Ce souci de donner une « méthodologie de pensée » fait aussi, qu’au stade de la recherche, on ne se préoccupe guère de « l’utilité » que peut avoir la Mathématique. Cette dernière encore une fois, se construit à partir d’axiomes nés du concret et se prolonge avec la seule ambition d’être cohérente. Les applications naissent de cette cohérence même et donnent lieu à des représentations adéquates du réel, cela justement parce que le fondement de l’architecture est le concret. C’est ainsi par exemple que pour les besoins de l’Algèbre on a élaboré la Théorie matricielle, utile en mécanique quantique et en Sciences économiques. C’est ainsi aussi que la Théorie des groupes trouve une place privilégiée en Physique, que la Logique formelle trouve ses applications en Informatique et en Linguistique, que la Géométrie différentielle a élargi les horizons de la Mécanique analytique, que la Théorie, de la mesure a raffiné celle des Probabilités avec un large rayon d’action sur le réel...
Cette pénétration heureuse, dans presque tous les domaines importants de la vie, de la Mathématique fait que cette dernière, par le nouvel éclairage qu’elle donne du monde et par la nouvelle dimension qu’elle y associe, est devenue un élément fécondant de l’humanisme moderne. Les sociétés de demain, les nations de demain qui auront le plus contribué à l’avènement de la Civilisation de l’Universel seront celles qui, dès aujourd’hui, font une place privilégiée aux mathématiques dans leur politique de développement.
C’est dès lors un devoir mondial de garantir à l’enfant, jusqu’à l’âge adulte, une bonne éducation mathématique, capable de lui donner cette tournure d’esprit et cette « méthodologie de pensée » qui feront de lui un homme total, facteur d’équilibre de sociétés en mutations profondes.
Il s’agit là d’une politique de formation des hommes qui passe nécessairement par cette formation mathématique de l’enfant.


[1] A. Lichnérowicz : dans « Express » 21 juin - 2 juillet 1967.

[2] J. Piaget : la psychologie de l’Intelligence - 1967.
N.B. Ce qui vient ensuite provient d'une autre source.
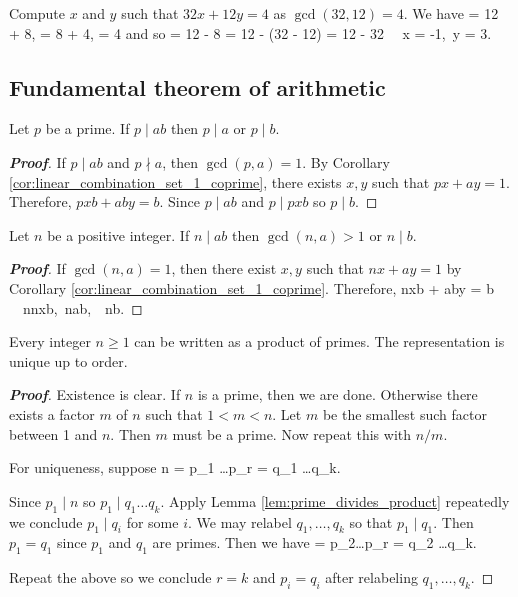 \begin{example}
Compute $x$ and $y$ such that $32x + 12y = 4$ as $\gcd(32,12) = 4$. We have
 = 12 + 8,  = 8 + 4, = 4
\ee
and so
 = 12 - 8 = 12 - (32 - 12) = 12 - 32 \ \ra\ x = -1,\ y = 3.
\ee
\end{example}

\subsection{Fundamental theorem of arithmetic}

\begin{lemma}\label{lem:prime_divides_product}
Let $p$ be a prime. If $p\mid ab$ then $p\mid a$ or $p\mid b$.
\end{lemma}

\begin{proof}[\bf Proof]
If $p\mid ab$ and $p\nmid a$, then $\gcd(p,a) = 1$. By Corollary \ref{cor:linear_combination_set_1_coprime}, there exists $x,y$ such that $px + ay =1$. Therefore, $pxb + aby = b$. Since $p\mid ab$ and $p\mid pxb$ so $p\mid b$.
\end{proof}

\begin{lemma}\label{lem:integer_divides_product}
Let $n$ be a positive integer. If $n\mid ab$ then $\gcd(n,a)>1$ or $n\mid b$.
\end{lemma}

\begin{proof}[\bf Proof]
If $\gcd(n,a) = 1$, then there exist $x,y$ such that $nx+ay = 1$ by Corollary \ref{cor:linear_combination_set_1_coprime}. Therefore,
\be
nxb + aby = b \ \ra\ n\mid nxb,\ n\mid ab,\ \ra\ n\mid b.
\ee
\end{proof}

\begin{theorem}\label{thm:fundamental_theorem_arithmetic}
Every integer $n\geq 1$ can be written as a product of primes. The representation is unique up to order.
\end{theorem}

\begin{proof}[\bf Proof]
Existence is clear. If $n$ is a prime, then we are done. Otherwise there exists a factor $m$ of $n$ such that $1<m<n$. Let $m$ be the smallest such factor between 1 and $n$. Then $m$ must be a prime. Now repeat this with $n/m$.

For uniqueness, suppose
\be
n = p_1 \dots p_r = q_1 \dots q_k.
\ee

Since $p_1\mid n$ so $p_1 \mid q_1\dots q_k$. Apply Lemma \ref{lem:prime_divides_product} repeatedly we conclude $p_1\mid q_i$ for some $i$. We may relabel $q_1,\dots,q_k$ so that $p_1\mid q_1$. Then $p_1 = q_1$ since $p_1$ and $q_1$ are primes. Then we have
\be
{} = p_2\dots p_r = q_2 \dots q_k.
\ee

Repeat the above so we conclude $r=k$ and $p_i = q_i$ after relabeling $q_1,\dots,q_k$.
\end{proof}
[3] J.S. Bruner : « Toward a Theory of Instruction » - Harward University Press - Cambridge. Mass.

[4] J.S. Bruner : « Toward a Theory of Instruction » - Harward University Press - Cambridge. Mass.
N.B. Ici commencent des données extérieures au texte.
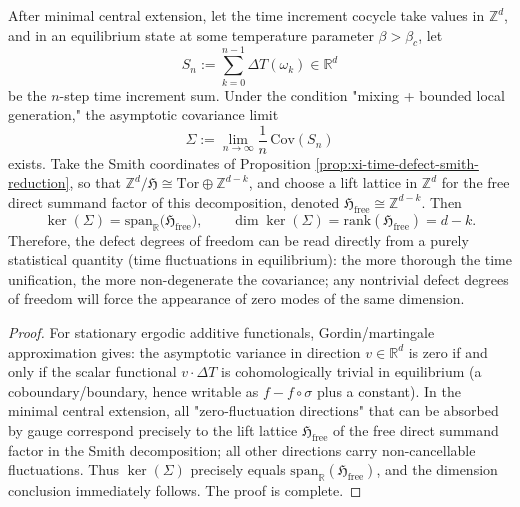 \begin{proposition}\label{prop:xi-defect-free-rank-identifiable-by-covariance-kernel}
After minimal central extension, let the time increment cocycle take values in \(\mathbb Z^d\), and in an equilibrium state at some temperature parameter \(\beta>\beta_c\), let
\[
S_n:=\sum_{k=0}^{n-1}\Delta T(\omega_k)\in\mathbb R^{d}
\]
be the \(n\)-step time increment sum.
Under the condition "mixing + bounded local generation," the asymptotic covariance limit
\[
\Sigma:=\lim_{n\to\infty}\frac{1}{n}\,\mathrm{Cov}(S_n)
\]
exists.
Take the Smith coordinates of Proposition \ref{prop:xi-time-defect-smith-reduction}, so that
\(
\mathbb Z^d/\mathfrak H\cong \mathrm{Tor}\oplus \mathbb Z^{d-k}
\), and choose a lift lattice in \(\mathbb Z^d\) for the free direct summand factor of this decomposition, denoted \(\mathfrak H_{\mathrm{free}}\cong\mathbb Z^{d-k}\).
Then
\[
\ker(\Sigma)=\mathrm{span}_{\mathbb R}\bigl(\mathfrak H_{\mathrm{free}}\bigr),
\qquad
\dim\ker(\Sigma)=\mathrm{rank}(\mathfrak H_{\mathrm{free}})=d-k.
\]
Therefore, the defect degrees of freedom can be read directly from a purely statistical quantity (time fluctuations in equilibrium): the more thorough the time unification, the more non-degenerate the covariance; any nontrivial defect degrees of freedom will force the appearance of zero modes of the same dimension.
\end{proposition}
\begin{proof}
For stationary ergodic additive functionals, Gordin/martingale approximation gives: the asymptotic variance in direction \(v\in\mathbb R^d\) is zero if and only if the scalar functional \(v\cdot\Delta T\) is cohomologically trivial in equilibrium (a coboundary/boundary, hence writable as \(f-f\circ\sigma\) plus a constant).
In the minimal central extension, all "zero-fluctuation directions" that can be absorbed by gauge correspond precisely to the lift lattice \(\mathfrak H_{\mathrm{free}}\) of the free direct summand factor in the Smith decomposition; all other directions carry non-cancellable fluctuations.
Thus \(\ker(\Sigma)\) precisely equals \(\mathrm{span}_{\mathbb R}(\mathfrak H_{\mathrm{free}})\), and the dimension conclusion immediately follows. The proof is complete.
\end{proof}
[5] E. Fischbein : « Enseignement mathématique et développement intellectuel » - Actes du premier Congrès international de l’enseignement mathématique. (Lyon 24 - 30 août 1969).
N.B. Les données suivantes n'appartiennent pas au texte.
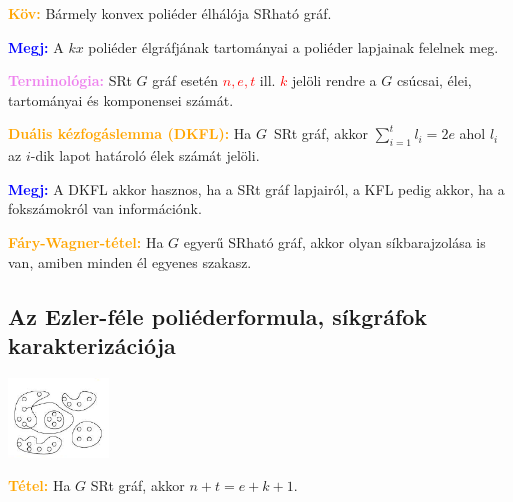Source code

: \documentclass[../szamtud.tex]{subfiles}
\begin{document}
        \textcolor{orange}{\textbf{Köv:}} Bármely konvex poliéder élhálója SRható gráf.


        \textcolor{blue}{\textbf{Megj:}} A $kx$ poliéder élgráfjának tartományai a poliéder lapjainak felelnek meg.

        \textcolor{violet}{\textbf{Terminológia:}} SRt $G$ gráf esetén \textcolor{red}{$n, e, t$} ill. \textcolor{red}{$k$} jelöli rendre a $G$ csúcsai, élei, tartományai és komponensei számát.

        \textcolor{orange}{\textbf{Duális kézfogáslemma (DKFL):}} Ha $G$ SRt gráf, akkor $\sum_{i=1}^{t} l_i=2e$ ahol $l_i$ az $i$-dik lapot határoló élek számát jelöli.


        \textcolor{blue}{\textbf{Megj:}} A DKFL akkor hasznos, ha a SRt gráf lapjairól, a KFL pedig akkor, ha a fokszámokról van információnk.

        \textcolor{orange}{\textbf{Fáry-Wagner-tétel:}} Ha $G$ egyerű SRható gráf, akkor olyan síkbarajzolása is van, amiben minden él egyenes szakasz.

    \subsection{Az Ezler-féle poliéderformula, síkgráfok karakterizációja}

        \includegraphics[width=0.2\textwidth]{./img/1.png}

        \textcolor{orange}{\textbf{Tétel:}} Ha $G$ SRt gráf, akkor $n+t=e+k+1$. 

\end{document}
[6] C. Hug : « L’Enfant et la Mathématique, - Bordas /Mouton.

[7] Z.P. Dienès et M.A. Jeeves : « Pensée et Structure » - O.C.D.L. PARIS.

[8] N. Chomsky : « Le langage et la pensée ». Petite Bibliothèque Payot Paris.

[9] L. Lessieur : « La vie d’Evariste Gallois » - Bull A.P.M. n° 232 - Oct 1963.

[10] L.S. Senghor : « Négritude Arabité et Francité » - Bibliothèque des idées Beyrouth.

[11] Bruner, cité par W. Servais dans « Préparation à l’Analyse mathématique dans l’Enseignement de 10 à 15 ans.

[12] A Lichnérowicz : Dans « Le Monde » du 20 janvier 1972.

[13] Von Braun : dans « L’Express du 31 janvier - 6 février 1972.